In [39]: for i in idx: a[i] = func(a[i])

In [40]: a[idx]
Out[40]: 
array([list([0, 1, 2, 3, 4, 5, 6, 100, 100]),
       list([0, 1, 2, 3, 4, 5, 6, 7, 100, 100]), list([0, 1, 100, 100]),
       list([0, 1, 2, 3, 4, 100, 100])], dtype=object)

I can't time the assignment without playing games with deep copies (I don't want to grow each list manytimes).

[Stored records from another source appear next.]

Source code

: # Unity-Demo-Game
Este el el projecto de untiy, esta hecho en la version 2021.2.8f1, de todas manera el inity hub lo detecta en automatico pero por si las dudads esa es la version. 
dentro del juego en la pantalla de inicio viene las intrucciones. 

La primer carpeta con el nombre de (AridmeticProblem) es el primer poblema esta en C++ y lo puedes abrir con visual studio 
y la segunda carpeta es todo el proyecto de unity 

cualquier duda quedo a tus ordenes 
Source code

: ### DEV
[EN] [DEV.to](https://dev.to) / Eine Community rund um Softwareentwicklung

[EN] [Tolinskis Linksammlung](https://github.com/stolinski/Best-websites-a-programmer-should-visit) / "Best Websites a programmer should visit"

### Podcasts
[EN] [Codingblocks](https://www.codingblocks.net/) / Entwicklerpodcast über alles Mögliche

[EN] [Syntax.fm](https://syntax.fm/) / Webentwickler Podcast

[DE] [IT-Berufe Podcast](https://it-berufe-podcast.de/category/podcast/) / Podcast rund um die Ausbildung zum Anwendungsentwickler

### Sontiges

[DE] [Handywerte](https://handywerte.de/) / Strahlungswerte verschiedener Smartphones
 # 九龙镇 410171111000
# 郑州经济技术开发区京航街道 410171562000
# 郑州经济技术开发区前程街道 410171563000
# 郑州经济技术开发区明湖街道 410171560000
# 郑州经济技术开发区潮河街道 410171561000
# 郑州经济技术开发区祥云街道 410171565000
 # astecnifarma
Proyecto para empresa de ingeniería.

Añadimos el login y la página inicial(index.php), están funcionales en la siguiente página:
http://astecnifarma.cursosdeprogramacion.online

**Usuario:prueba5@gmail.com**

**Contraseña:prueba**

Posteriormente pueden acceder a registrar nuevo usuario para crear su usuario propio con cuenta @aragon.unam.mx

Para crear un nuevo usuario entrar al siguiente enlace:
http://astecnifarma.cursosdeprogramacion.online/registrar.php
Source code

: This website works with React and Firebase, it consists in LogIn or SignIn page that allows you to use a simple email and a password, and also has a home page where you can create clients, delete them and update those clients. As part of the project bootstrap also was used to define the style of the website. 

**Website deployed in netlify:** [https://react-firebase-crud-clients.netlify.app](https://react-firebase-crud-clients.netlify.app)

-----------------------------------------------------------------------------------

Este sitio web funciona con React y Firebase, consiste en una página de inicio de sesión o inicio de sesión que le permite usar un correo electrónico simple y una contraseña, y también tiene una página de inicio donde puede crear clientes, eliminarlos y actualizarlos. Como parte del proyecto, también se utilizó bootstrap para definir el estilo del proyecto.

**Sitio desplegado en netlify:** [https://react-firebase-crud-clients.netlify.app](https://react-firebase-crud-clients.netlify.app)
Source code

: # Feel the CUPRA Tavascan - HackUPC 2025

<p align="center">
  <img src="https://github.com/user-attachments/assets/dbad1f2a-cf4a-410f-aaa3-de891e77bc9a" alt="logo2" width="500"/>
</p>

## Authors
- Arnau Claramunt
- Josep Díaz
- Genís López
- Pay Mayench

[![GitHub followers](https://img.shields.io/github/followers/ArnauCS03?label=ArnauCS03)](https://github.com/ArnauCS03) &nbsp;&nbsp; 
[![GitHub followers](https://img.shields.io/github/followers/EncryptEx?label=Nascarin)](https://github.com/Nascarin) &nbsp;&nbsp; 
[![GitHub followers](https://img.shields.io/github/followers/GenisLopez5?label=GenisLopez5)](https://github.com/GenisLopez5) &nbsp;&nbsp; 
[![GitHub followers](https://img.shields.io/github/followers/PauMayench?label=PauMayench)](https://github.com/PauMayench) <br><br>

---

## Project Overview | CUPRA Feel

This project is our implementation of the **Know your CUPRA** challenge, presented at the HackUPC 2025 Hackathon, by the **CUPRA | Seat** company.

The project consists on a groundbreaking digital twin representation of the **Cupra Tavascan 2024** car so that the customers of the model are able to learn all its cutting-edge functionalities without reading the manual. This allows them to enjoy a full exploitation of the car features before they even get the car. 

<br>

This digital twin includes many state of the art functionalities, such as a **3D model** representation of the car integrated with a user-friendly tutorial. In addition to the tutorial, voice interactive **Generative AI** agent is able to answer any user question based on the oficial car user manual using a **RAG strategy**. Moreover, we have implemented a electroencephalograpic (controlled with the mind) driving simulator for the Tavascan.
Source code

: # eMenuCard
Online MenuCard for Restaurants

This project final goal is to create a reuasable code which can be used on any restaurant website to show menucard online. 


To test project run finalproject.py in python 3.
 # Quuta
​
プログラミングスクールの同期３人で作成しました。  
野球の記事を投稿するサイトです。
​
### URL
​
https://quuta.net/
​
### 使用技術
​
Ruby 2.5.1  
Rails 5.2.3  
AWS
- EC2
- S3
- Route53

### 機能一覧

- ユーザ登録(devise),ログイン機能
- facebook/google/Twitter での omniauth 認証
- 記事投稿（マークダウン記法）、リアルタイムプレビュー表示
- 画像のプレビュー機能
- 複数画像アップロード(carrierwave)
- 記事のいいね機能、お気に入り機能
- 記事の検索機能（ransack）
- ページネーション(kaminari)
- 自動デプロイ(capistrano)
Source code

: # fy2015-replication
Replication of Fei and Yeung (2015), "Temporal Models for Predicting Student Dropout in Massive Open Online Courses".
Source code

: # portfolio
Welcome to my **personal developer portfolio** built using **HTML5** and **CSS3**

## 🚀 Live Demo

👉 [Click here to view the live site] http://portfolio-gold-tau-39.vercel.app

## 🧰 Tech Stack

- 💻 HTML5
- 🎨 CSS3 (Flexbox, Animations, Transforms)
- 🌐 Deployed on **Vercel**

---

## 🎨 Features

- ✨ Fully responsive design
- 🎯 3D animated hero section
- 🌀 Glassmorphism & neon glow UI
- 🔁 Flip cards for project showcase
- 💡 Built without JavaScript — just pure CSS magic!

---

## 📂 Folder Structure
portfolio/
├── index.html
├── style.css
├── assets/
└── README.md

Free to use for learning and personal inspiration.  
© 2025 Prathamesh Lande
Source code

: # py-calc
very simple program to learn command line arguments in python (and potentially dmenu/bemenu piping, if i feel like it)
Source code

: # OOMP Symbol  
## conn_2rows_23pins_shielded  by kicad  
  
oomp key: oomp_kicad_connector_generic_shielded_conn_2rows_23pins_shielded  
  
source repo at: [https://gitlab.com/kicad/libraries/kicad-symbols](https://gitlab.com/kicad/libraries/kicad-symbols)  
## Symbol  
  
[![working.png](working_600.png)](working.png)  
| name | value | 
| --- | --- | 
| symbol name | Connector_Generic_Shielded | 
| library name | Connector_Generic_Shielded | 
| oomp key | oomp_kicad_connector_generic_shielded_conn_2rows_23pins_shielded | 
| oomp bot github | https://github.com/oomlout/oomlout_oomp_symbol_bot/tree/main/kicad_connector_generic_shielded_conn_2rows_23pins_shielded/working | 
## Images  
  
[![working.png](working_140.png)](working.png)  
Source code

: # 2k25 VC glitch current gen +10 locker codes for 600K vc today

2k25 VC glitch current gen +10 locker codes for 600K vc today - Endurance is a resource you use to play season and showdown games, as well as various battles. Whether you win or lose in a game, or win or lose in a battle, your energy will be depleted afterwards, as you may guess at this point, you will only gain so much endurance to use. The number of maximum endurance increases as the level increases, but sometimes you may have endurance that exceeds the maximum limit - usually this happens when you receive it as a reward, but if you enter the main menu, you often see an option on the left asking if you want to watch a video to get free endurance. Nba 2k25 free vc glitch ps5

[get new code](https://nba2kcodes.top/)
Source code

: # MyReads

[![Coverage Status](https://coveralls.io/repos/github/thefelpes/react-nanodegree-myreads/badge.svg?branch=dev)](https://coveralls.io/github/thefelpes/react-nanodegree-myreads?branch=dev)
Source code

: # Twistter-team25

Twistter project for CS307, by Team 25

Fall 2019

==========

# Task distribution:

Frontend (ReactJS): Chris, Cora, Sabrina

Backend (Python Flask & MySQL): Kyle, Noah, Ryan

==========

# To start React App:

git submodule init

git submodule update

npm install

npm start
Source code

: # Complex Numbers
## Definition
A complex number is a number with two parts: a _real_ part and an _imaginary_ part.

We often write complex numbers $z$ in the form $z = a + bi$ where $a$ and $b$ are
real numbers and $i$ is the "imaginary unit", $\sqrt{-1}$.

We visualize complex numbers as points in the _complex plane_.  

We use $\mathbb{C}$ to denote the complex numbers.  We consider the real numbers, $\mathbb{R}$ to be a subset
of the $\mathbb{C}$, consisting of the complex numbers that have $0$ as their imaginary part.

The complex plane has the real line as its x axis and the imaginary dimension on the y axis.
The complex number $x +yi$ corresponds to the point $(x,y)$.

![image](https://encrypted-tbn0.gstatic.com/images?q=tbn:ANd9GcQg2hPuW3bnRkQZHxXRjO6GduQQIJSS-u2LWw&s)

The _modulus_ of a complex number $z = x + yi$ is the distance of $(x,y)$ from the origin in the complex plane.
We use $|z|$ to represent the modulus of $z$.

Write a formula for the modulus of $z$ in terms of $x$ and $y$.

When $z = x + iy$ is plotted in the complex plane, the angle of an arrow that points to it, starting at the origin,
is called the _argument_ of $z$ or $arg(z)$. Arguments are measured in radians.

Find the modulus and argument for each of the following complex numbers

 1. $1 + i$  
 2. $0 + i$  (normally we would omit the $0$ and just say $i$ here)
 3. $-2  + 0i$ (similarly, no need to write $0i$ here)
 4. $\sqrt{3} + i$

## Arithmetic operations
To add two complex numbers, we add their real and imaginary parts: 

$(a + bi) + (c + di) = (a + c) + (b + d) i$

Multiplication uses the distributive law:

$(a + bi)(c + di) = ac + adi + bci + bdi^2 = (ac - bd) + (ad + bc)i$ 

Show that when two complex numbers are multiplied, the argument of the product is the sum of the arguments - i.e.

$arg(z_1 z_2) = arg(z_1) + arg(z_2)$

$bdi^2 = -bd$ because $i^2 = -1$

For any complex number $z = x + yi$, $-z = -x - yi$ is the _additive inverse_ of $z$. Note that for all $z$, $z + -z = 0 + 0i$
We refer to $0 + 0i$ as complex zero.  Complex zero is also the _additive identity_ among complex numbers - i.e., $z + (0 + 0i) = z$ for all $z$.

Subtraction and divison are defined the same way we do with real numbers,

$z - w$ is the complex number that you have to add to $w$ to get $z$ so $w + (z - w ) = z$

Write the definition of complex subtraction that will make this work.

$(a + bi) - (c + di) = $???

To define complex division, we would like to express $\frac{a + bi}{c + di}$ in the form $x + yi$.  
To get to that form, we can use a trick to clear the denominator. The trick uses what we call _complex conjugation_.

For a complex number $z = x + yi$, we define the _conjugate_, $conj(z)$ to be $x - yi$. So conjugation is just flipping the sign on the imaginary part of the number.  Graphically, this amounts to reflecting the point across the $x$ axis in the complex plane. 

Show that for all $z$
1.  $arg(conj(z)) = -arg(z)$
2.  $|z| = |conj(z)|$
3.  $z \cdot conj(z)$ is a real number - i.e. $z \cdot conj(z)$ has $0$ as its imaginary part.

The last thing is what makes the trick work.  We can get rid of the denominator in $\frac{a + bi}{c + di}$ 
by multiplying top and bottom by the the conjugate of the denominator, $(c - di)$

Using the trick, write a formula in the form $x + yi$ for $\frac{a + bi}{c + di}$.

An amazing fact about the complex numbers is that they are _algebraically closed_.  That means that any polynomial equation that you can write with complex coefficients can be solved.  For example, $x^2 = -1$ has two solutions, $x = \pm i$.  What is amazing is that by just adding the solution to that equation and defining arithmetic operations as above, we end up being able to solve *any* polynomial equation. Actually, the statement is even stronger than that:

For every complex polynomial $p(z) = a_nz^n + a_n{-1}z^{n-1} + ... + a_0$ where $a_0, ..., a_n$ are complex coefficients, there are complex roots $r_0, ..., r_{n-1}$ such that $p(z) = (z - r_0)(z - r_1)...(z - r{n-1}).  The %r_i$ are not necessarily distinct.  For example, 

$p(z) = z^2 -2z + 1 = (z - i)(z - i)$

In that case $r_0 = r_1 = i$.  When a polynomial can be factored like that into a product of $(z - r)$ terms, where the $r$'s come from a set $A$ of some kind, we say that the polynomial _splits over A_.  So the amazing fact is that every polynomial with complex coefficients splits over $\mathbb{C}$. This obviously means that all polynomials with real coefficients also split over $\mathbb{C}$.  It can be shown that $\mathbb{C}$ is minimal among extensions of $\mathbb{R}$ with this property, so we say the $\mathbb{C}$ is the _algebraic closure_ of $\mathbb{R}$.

But timing just the append step:

In [41]: %%timeit
    ...: vfunc(a[idx])
    ...: 
    ...: 
19.4 μs ± 459 ns per loop (mean ± std. dev. of 7 runs, 10,000 loops each)

In [42]: %%timeit
    ...: for i in idx: func(a[i])
    ...: 
    ...: 
2 μs ± 57.6 ns per loop (mean ± std. dev. of 7 runs, 1,000,000 loops each)

The loop is quite a bit faster.

Since I specify object otypes, I could just as well use frompyfunc, and run faster:

In [43]: vofunc = np.frompyfunc(func,1,1)

In [44]: vofunc(a[idx])
Out[44]: 
array([list([0, 1, 2, 3, 4, 5, 6, 100, 100, 100]),
       list([0, 1, 2, 3, 4, 5, 6, 7, 100, 100, 100]),
       list([0, 1, 100, 100, 100]), list([0, 1, 2, 3, 4, 100, 100, 100])],
      dtype=object)

In [45]: %%timeit
    ...: vofunc(a[idx])
    ...: 
    ...: 
9.34 μs ± 183 ns per loop (mean ± std. dev. of 7 runs, 100,000 loops each)

Still iteration is faster.

In some other cases vectorize/frompyfunc is closer in speed to iteration, even a bit faster for large samples. But it never an order of magnitude faster.